Use pvc conduit for the full run. You must use rods and run a ground wire to the service equiptment per nec 08.
There is no way anyone can give you a serious answer about your capicity with out much more detailed information about your appliances.
Jamie


----------



## ACB Electric (Nov 29, 2008)

what kind of run do you have from your exit point to your panel? that will make sence of the use of conduit or to use romex and a large JB at the exit point, a #6 or bigger wire is not really something that should be joined with a marrette, crimps or splitbolts are a much more secure conection if you are going to make a joint.
there is really no reason not to go 100 amp other than cost, it can only be benificial, if you ever need it, personally I would include a ground wire in the pipe as well as drive a ground rod. If your going to use direct burial wire go the full distance with it, one less joint in the line is one less point for potential problems in the future.
based on your mesurements you have 110 feet is that the exact total? including droping underground and coming up into sub and into main? based on 120 feet (adding 10) you will need to use a #4 wire for 60 amp or a #1 for 100 amp (copper) to stay within the limits of allowable voltage drop.


----------



## MEC (Feb 9, 2009)

ABC - in response to your questions - 

based on your mesurements you have 110 feet is that the exact total? Total to the box woulds be more like 140'.

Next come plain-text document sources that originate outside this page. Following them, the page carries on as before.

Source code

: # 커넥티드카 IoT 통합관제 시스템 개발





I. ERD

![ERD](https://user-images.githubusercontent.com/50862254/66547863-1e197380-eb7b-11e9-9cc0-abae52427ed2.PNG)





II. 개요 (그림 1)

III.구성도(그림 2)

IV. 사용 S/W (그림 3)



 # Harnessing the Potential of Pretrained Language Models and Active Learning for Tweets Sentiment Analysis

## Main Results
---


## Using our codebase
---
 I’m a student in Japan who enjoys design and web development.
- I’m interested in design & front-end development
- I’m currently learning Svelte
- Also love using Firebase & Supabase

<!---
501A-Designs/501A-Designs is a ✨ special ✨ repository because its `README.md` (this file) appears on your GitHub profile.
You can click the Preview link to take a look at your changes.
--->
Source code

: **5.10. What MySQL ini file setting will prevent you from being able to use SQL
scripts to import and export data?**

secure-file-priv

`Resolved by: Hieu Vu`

Can you put direct bury cable in conduit?

I will be using conduit at the points of entry to each building.


----------



## 220/221 (Oct 9, 2007)

> Being that I am going 70' outside, should I not run ground wire but instead put a ground rod in at the garage service entrance?


You need both. They serve different purposes.






> Is the addition of the 60 or 100 amp sub panel pushing the limit?


It depends on what you plug in :laughing: The panel draws nothing.



I always advise against direct burial as it's vulnerable to damage from digging, backfill and rodents. If you want to use it, use 6/3 for 60A.

What we generally do is run NM cable thru the house and switch at a j box to conduit and individual wires (three 6's and a 10 ground) in a 1" PVC conduit.


----------



## ACB Electric (Nov 29, 2008)

MEC said:


> ABC - in response to your questions -
> 
> based on your mesurements you have 110 feet is that the exact total? Total to the box woulds be more like 140'.
> 
> ...


 
if your using direct burial wire where it emerges from the ground it should have mechanical protection so yes you can slip it through a conduit, make sure that it fits loosely in the pipe and use a bell end underground so as it is not copresed against a sharp edge. and be sure wire is set so that settling or ground movement wont put a strain on it in the pipe. as 220/221 mentioned direct burial wire is easily suseptable to damage , if you have rocky soild or any debris you may want to consider conduit all the way, or you can run the direct burial in some pvc duct or the flexable corigated pipe (we call it "big O), go oversize for ease of pull like 3 inch. but be sure thats allowed in your area, it is something we do up here and its well accepted. as for the pipe emerging from the ground I personaly would go with a 2 inch as the LB will have enough space to make the turn with direct burial wire so as not to overbend or kink it. by time you do all that you could be just as well off to run pvc all the way and pull in the size wires you need in individual wires and either pipe directly to the main panel if its an easy run or JB and splice in a romex to the main panel. I have personally done it both ways, all depends on the situation.


----------